My main goal is to search all hosts from the CSV file, check which one of them have been reporting to Splunk and which ones have stopped.  The above search would do the trick, but the logs are truncated 😞 Is there any other way to achieve my goal without modifying the config files? 

 

 

 

[subsearch]: Subsearch produced 100000 results, truncating to maxout 50000.
[subsearch]: Metadata results may be incomplete: 100000 entries have been received from all peers (see parameter maxcount under the [metadata] stanza in limits.conf), and this search will not return metadata information for any more entries.

 

 

 

I would be very grateful for your assistance here.  

 

Kind regards,

Diirn

0 Karma
1 Solution

bowesmana
SplunkTrust
SplunkTrust

OK, your issue is that it's difficult to control the output from metadata.

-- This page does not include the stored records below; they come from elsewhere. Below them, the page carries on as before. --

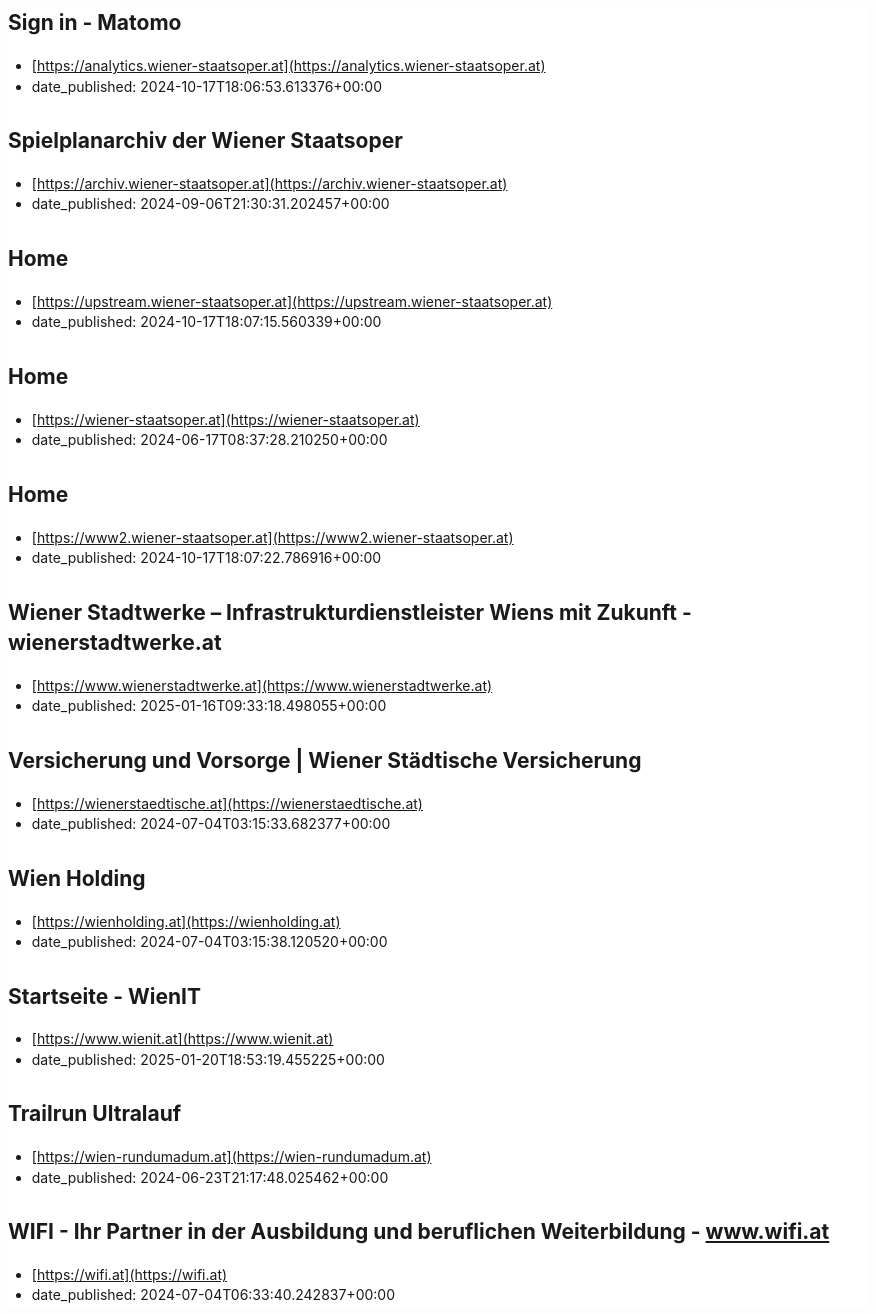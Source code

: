  ## Sign in - Matomo
 - [https://analytics.wiener-staatsoper.at](https://analytics.wiener-staatsoper.at)
 - date_published: 2024-10-17T18:06:53.613376+00:00

 ## Spielplanarchiv der Wiener Staatsoper
 - [https://archiv.wiener-staatsoper.at](https://archiv.wiener-staatsoper.at)
 - date_published: 2024-09-06T21:30:31.202457+00:00

 ## Home
 - [https://upstream.wiener-staatsoper.at](https://upstream.wiener-staatsoper.at)
 - date_published: 2024-10-17T18:07:15.560339+00:00

 ## Home
 - [https://wiener-staatsoper.at](https://wiener-staatsoper.at)
 - date_published: 2024-06-17T08:37:28.210250+00:00

 ## Home
 - [https://www2.wiener-staatsoper.at](https://www2.wiener-staatsoper.at)
 - date_published: 2024-10-17T18:07:22.786916+00:00

 ## Wiener Stadtwerke &#8211; Infrastrukturdienstleister Wiens mit Zukunft - wienerstadtwerke.at
 - [https://www.wienerstadtwerke.at](https://www.wienerstadtwerke.at)
 - date_published: 2025-01-16T09:33:18.498055+00:00

 ## Versicherung und Vorsorge | Wiener Städtische Versicherung
 - [https://wienerstaedtische.at](https://wienerstaedtische.at)
 - date_published: 2024-07-04T03:15:33.682377+00:00

 ## Wien Holding
 - [https://wienholding.at](https://wienholding.at)
 - date_published: 2024-07-04T03:15:38.120520+00:00

 ## Startseite - WienIT
 - [https://www.wienit.at](https://www.wienit.at)
 - date_published: 2025-01-20T18:53:19.455225+00:00

 ## Trailrun Ultralauf
 - [https://wien-rundumadum.at](https://wien-rundumadum.at)
 - date_published: 2024-06-23T21:17:48.025462+00:00

 ## WIFI - Ihr Partner in der Ausbildung und beruflichen Weiterbildung - www.wifi.at
 - [https://wifi.at](https://wifi.at)
 - date_published: 2024-07-04T06:33:40.242837+00:00
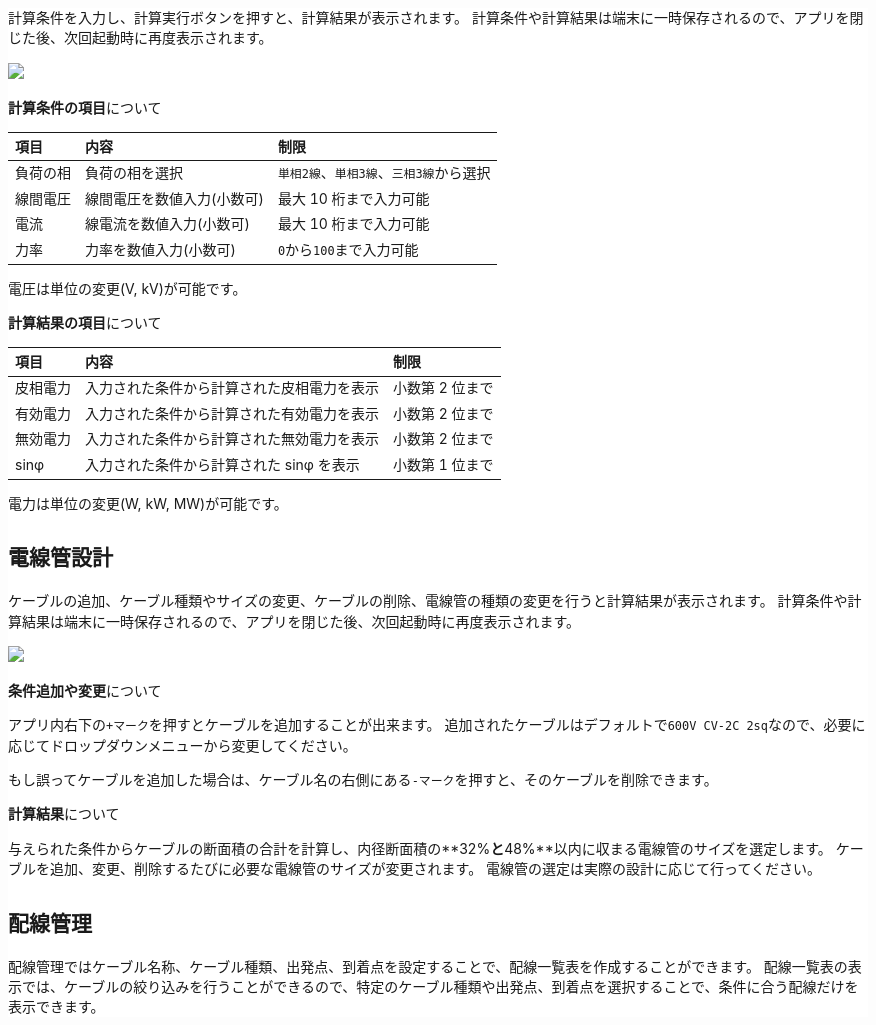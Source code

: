 計算条件を入力し、計算実行ボタンを押すと、計算結果が表示されます。
計算条件や計算結果は端末に一時保存されるので、アプリを閉じた後、次回起動時に再度表示されます。

<img src='Screenshot_1659146779.png' width='200'>

**計算条件の項目**について

| 項目     | 内容                       | 制限                                    |
| :------- | :------------------------- | :-------------------------------------- |
| 負荷の相 | 負荷の相を選択             | `単相2線`、`単相3線`、`三相3線`から選択 |
| 線間電圧 | 線間電圧を数値入力(小数可) | 最大 10 桁まで入力可能                  |
| 電流     | 線電流を数値入力(小数可)   | 最大 10 桁まで入力可能                  |
| 力率     | 力率を数値入力(小数可)     | `0`から`100`まで入力可能                |

電圧は単位の変更(V, kV)が可能です。

**計算結果の項目**について

| 項目     | 内容                                       | 制限            |
| :------- | :----------------------------------------- | :-------------- |
| 皮相電力 | 入力された条件から計算された皮相電力を表示 | 小数第 2 位まで |
| 有効電力 | 入力された条件から計算された有効電力を表示 | 小数第 2 位まで |
| 無効電力 | 入力された条件から計算された無効電力を表示 | 小数第 2 位まで |
| sinφ     | 入力された条件から計算された sinφ を表示   | 小数第 1 位まで |

電力は単位の変更(W, kW, MW)が可能です。

## 電線管設計

ケーブルの追加、ケーブル種類やサイズの変更、ケーブルの削除、電線管の種類の変更を行うと計算結果が表示されます。
計算条件や計算結果は端末に一時保存されるので、アプリを閉じた後、次回起動時に再度表示されます。

<img src='Screenshot_1659146790.png' width='200'>

**条件追加や変更**について

アプリ内右下の`+マーク`を押すとケーブルを追加することが出来ます。
追加されたケーブルはデフォルトで`600V CV-2C 2sq`なので、必要に応じてドロップダウンメニューから変更してください。

もし誤ってケーブルを追加した場合は、ケーブル名の右側にある`-マーク`を押すと、そのケーブルを削除できます。

**計算結果**について

与えられた条件からケーブルの断面積の合計を計算し、内径断面積の**32%**と**48%**以内に収まる電線管のサイズを選定します。
ケーブルを追加、変更、削除するたびに必要な電線管のサイズが変更されます。
電線管の選定は実際の設計に応じて行ってください。

## 配線管理

配線管理ではケーブル名称、ケーブル種類、出発点、到着点を設定することで、配線一覧表を作成することができます。
配線一覧表の表示では、ケーブルの絞り込みを行うことができるので、特定のケーブル種類や出発点、到着点を選択することで、条件に合う配線だけを表示できます。
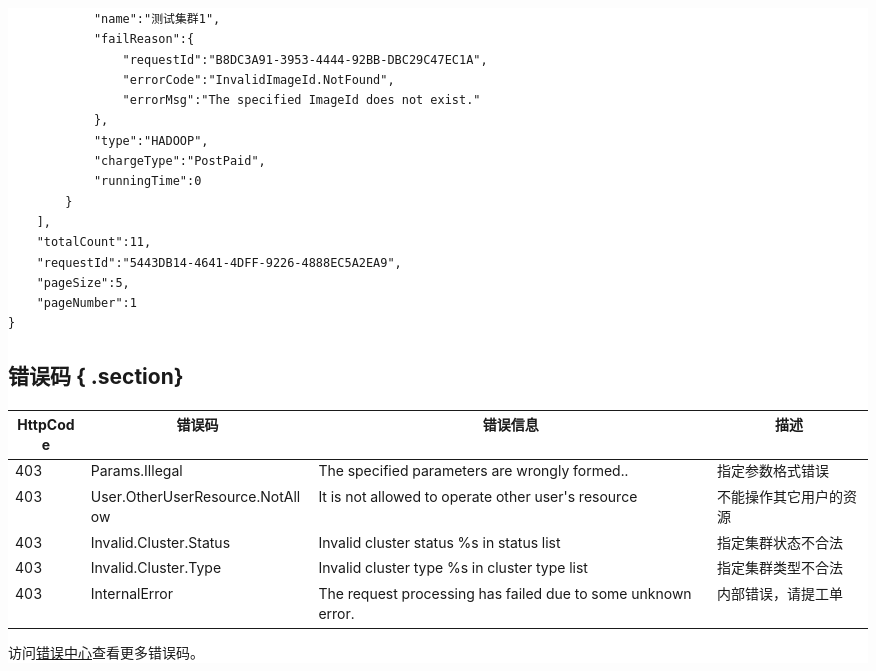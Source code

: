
 ``` {#json_return_success_demo}
			"name":"测试集群1",
			"failReason":{
				"requestId":"B8DC3A91-3953-4444-92BB-DBC29C47EC1A",
				"errorCode":"InvalidImageId.NotFound",
				"errorMsg":"The specified ImageId does not exist."
			},
			"type":"HADOOP",
			"chargeType":"PostPaid",
			"runningTime":0
		}
	],
	"totalCount":11,
	"requestId":"5443DB14-4641-4DFF-9226-4888EC5A2EA9",
	"pageSize":5,
	"pageNumber":1
}
```

## 错误码 { .section}

|HttpCode|错误码|错误信息|描述|
|--------|---|----|--|
|403|Params.Illegal|The specified parameters are wrongly formed..|指定参数格式错误|
|403|User.OtherUserResource.NotAllow|It is not allowed to operate other user's resource|不能操作其它用户的资源|
|403|Invalid.Cluster.Status|Invalid cluster status %s in status list|指定集群状态不合法|
|403|Invalid.Cluster.Type|Invalid cluster type %s in cluster type list|指定集群类型不合法|
|403|InternalError|The request processing has failed due to some unknown error.|内部错误，请提工单|

访问[错误中心](https://error-center.aliyun.com/status/product/Emr)查看更多错误码。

Even if you do metadata for the last 1 second, you will not only get hosts seen in the last 1 second. Therefore, you will most likely always exceed the 100,000 output max rows. I have had this problem in the past and found no simple solution.

You are better off approaching this using tstats as that will honour the time picker settings. You will not get the 'first seen' values, but it looks like you're only after last seen, but you can always save last seen into your lookup to calculate age.

So, replace metadata type=hosts with

| tstats latest_time(host) as lastTime where index=* OR index=_* by host

and then use the rest of my search from after metadata.

The lastTime will be empty for those hosts not seen in your time search window, but you could collect the last time regularly in a saved search that runs periodically and save that in the lookup, so you always have an updated last seen time.

You could then use that as part of the search

 

View solution in original post

bowesmana
SplunkTrust
SplunkTrust

@diirn 

Using subsearches and joins is always challenging with large data sets. What is the number of hosts in the CSV?

What I suggest is first collecting the hosts with metadata, then appending the CSV and combining the two with stats, not join.

| metadata type=hosts 
| eval age = now()-lastTime 
| convert ctime(lastTime) 
| eval field_in_ddhhmmss=tostring((age) , "duration") 
| rename field_in_ddhhmmss as "Time Offline" lastTime as "Last Time" 
| table host "Time Offline" "Last Time"
| inputlookup append=t my_lookup_definition
| stats values(*) as * by host
| sort + "lastTime" 

This will be faster than doing the join anyway.

Note that you can then do 

| where isnull('Last Time')

to just show those that have no last time.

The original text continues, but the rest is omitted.